#### What to work on:
Search the data for the string "greedy", and report each line where it is found.

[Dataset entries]
::::::
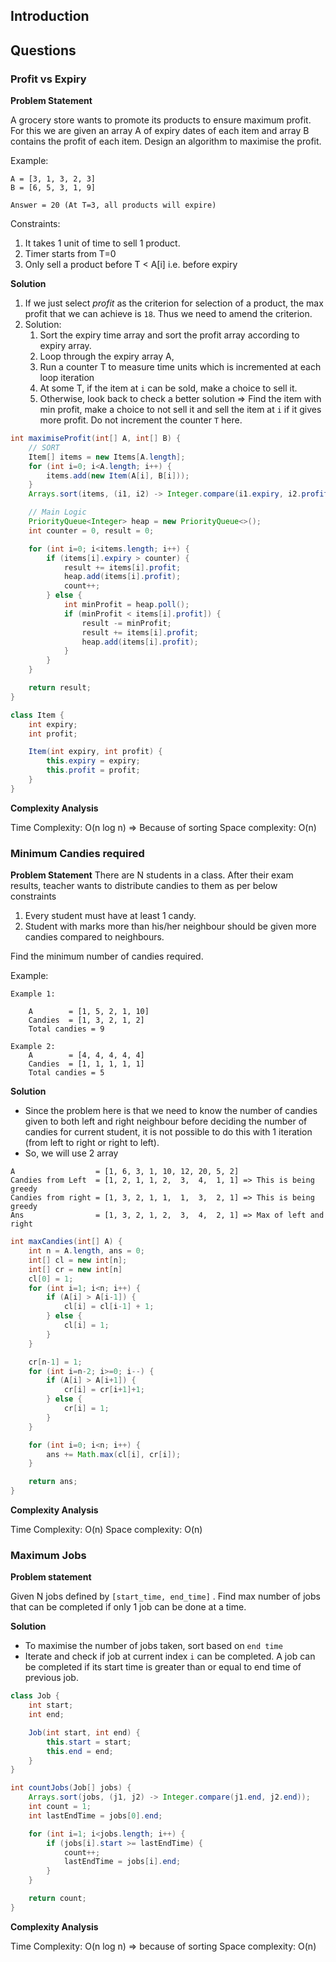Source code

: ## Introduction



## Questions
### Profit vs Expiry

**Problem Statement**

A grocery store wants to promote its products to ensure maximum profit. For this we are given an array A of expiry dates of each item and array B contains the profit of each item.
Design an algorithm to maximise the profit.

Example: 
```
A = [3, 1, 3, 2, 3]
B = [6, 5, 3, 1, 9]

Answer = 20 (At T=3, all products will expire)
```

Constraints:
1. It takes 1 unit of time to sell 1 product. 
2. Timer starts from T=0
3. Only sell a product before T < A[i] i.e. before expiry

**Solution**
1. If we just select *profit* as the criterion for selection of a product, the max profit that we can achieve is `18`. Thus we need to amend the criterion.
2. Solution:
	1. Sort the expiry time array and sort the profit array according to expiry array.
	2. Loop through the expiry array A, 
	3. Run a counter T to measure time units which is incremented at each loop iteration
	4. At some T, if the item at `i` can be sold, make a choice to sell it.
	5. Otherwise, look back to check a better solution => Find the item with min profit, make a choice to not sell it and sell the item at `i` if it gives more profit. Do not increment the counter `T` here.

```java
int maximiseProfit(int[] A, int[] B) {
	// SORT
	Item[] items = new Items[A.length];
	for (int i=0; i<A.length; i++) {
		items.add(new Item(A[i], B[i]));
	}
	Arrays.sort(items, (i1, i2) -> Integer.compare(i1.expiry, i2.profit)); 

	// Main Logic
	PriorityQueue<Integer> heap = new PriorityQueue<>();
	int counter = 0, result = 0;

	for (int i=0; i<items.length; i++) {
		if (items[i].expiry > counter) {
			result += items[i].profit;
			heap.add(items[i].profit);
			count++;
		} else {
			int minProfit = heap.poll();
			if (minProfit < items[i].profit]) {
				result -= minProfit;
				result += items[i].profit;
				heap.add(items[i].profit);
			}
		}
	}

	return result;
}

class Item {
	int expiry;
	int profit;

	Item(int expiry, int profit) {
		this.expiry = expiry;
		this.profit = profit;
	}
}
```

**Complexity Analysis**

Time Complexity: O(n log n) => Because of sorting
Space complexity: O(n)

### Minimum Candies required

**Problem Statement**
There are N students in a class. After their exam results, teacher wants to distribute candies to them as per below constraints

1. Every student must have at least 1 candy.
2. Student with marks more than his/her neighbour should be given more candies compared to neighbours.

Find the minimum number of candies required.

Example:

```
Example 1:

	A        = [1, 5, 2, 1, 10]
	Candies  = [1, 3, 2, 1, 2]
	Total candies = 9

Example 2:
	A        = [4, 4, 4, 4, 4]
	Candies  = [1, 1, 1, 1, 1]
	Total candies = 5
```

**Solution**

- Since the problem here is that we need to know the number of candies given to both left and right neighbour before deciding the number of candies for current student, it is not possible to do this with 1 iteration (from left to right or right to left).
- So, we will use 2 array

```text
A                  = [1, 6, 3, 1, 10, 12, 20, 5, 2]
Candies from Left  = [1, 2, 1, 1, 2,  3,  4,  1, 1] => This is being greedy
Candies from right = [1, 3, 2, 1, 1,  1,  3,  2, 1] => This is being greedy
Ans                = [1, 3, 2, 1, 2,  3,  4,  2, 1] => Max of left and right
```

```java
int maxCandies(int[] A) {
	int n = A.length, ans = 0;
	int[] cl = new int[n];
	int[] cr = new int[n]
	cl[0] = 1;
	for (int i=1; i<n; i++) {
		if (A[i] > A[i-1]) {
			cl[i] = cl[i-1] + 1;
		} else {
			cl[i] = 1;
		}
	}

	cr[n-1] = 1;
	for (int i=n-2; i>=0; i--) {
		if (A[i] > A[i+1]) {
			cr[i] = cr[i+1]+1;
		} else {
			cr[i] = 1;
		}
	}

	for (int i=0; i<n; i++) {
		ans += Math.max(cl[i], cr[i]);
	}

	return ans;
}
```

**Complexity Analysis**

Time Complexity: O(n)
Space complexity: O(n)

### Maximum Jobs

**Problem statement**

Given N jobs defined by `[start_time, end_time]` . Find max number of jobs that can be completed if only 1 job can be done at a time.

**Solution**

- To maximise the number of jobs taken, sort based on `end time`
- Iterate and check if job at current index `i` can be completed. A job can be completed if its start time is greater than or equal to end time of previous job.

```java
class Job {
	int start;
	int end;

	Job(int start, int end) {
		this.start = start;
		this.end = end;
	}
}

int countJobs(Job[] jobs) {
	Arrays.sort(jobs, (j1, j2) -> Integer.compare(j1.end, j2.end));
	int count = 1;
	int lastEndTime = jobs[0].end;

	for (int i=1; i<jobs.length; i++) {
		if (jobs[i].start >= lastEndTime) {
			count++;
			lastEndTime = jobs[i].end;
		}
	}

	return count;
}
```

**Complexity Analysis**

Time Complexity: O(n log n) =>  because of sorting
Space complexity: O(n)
::::::
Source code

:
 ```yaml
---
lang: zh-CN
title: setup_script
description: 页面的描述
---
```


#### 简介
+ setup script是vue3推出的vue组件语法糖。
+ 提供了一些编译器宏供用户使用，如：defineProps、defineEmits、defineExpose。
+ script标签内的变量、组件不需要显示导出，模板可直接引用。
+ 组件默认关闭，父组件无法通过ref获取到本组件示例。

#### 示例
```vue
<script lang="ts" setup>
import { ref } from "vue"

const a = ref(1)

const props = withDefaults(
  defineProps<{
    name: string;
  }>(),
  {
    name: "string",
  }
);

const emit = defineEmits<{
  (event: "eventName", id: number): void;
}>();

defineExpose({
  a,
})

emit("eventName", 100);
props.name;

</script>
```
::::::
#### Answer for this exercise:
Candies from Left  = [1, 2, 1, 1, 2,  3,  4,  1, 1] => This is being greedy
Candies from right = [1, 3, 2, 1, 1,  1,  3,  2, 1] => This is being greedy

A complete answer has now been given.